EXERCISE BRIEF: The word "generated" marks the lines to copy; find all of them in the entries below.

[Records from a data collection]
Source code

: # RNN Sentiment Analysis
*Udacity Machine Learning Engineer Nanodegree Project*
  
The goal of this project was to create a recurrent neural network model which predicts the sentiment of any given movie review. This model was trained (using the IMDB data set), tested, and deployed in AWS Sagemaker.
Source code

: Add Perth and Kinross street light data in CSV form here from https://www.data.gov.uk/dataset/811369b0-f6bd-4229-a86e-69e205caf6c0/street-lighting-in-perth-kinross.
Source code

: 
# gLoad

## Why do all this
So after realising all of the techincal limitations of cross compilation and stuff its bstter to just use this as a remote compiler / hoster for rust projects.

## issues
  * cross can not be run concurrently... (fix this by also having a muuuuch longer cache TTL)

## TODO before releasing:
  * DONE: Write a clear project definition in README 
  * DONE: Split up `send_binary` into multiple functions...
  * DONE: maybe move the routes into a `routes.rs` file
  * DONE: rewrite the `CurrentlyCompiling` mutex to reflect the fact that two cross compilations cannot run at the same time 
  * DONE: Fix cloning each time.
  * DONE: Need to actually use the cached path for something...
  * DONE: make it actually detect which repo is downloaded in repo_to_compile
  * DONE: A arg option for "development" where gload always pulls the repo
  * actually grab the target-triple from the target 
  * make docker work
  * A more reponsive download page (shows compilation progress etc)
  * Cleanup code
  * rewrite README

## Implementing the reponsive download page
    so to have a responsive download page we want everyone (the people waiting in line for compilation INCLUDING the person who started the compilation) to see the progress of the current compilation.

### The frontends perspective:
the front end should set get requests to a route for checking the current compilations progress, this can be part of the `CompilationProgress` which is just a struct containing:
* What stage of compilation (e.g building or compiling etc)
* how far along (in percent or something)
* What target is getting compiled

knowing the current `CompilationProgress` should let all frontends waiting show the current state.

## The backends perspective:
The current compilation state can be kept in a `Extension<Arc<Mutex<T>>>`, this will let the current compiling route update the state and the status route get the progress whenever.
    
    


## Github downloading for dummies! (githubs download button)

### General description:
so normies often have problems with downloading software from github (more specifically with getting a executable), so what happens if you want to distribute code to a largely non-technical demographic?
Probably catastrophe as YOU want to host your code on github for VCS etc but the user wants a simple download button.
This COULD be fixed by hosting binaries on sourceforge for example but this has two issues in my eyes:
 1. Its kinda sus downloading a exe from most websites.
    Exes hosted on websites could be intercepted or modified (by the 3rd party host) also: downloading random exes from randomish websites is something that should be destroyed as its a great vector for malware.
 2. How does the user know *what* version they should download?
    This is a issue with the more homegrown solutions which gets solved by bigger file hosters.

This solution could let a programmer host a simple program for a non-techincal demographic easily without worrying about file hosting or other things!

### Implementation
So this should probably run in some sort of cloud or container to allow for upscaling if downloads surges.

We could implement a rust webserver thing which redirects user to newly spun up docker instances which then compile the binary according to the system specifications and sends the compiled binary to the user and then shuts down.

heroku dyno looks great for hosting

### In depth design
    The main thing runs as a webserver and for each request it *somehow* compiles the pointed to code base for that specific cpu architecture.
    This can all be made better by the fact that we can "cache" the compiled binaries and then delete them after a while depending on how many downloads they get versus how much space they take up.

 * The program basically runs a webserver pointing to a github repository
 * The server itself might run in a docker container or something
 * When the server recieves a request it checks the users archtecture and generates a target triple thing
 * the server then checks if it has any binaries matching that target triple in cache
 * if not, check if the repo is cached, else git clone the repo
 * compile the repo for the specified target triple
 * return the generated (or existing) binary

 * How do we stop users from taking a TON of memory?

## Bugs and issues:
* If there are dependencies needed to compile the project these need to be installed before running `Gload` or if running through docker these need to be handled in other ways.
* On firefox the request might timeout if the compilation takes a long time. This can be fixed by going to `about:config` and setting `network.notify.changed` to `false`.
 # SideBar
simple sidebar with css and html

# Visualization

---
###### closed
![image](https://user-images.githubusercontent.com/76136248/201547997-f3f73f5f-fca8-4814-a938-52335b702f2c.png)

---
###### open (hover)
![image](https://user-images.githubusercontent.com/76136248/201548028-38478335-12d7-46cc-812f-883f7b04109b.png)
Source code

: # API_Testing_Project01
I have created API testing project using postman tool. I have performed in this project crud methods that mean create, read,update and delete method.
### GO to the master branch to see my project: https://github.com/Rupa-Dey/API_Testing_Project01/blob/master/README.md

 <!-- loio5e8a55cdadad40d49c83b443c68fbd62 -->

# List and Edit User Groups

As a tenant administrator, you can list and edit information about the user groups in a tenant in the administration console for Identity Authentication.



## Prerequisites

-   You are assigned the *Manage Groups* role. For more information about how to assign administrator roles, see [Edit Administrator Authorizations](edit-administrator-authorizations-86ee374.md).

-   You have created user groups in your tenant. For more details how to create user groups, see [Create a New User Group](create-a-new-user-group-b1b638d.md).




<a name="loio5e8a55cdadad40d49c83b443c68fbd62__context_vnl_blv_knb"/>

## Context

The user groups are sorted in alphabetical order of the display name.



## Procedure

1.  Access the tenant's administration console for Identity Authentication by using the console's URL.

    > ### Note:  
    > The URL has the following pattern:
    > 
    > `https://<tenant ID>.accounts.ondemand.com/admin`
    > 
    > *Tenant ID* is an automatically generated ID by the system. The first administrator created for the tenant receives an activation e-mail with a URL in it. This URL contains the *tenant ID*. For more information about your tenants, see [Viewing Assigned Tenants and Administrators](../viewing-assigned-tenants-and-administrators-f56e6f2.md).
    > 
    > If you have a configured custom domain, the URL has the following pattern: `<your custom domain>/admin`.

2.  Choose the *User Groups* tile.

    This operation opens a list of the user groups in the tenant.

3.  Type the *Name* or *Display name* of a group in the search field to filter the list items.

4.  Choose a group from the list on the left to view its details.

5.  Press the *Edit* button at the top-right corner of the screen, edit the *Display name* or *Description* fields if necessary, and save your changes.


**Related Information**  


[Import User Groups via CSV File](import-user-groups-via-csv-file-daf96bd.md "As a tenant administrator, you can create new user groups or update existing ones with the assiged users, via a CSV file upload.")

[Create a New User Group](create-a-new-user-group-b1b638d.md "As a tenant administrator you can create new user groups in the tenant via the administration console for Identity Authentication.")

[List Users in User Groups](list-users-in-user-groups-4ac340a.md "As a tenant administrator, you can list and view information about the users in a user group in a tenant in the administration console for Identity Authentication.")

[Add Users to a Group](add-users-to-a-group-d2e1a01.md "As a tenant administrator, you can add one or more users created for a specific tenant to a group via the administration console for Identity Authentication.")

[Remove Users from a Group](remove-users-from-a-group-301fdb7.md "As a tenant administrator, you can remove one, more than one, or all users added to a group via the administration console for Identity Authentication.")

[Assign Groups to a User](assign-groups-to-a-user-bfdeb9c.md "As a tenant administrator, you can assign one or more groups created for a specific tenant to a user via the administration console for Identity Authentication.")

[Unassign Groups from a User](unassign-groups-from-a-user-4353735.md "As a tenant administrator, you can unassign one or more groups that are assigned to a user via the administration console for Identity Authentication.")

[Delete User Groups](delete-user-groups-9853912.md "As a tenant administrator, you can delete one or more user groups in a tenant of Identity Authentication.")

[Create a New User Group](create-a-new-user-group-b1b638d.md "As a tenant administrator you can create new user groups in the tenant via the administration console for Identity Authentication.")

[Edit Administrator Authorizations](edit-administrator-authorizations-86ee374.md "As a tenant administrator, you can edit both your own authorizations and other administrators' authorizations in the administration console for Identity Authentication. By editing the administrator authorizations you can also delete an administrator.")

ANSWER BELOW:
 * return the generated (or existing) binary
    > *Tenant ID* is an automatically generated ID by the system. The first administrator created for the tenant receives an activation e-mail with a URL in it. This URL contains the *tenant ID*. For more information about your tenants, see [Viewing Assigned Tenants and Administrators](../viewing-assigned-tenants-and-administrators-f56e6f2.md).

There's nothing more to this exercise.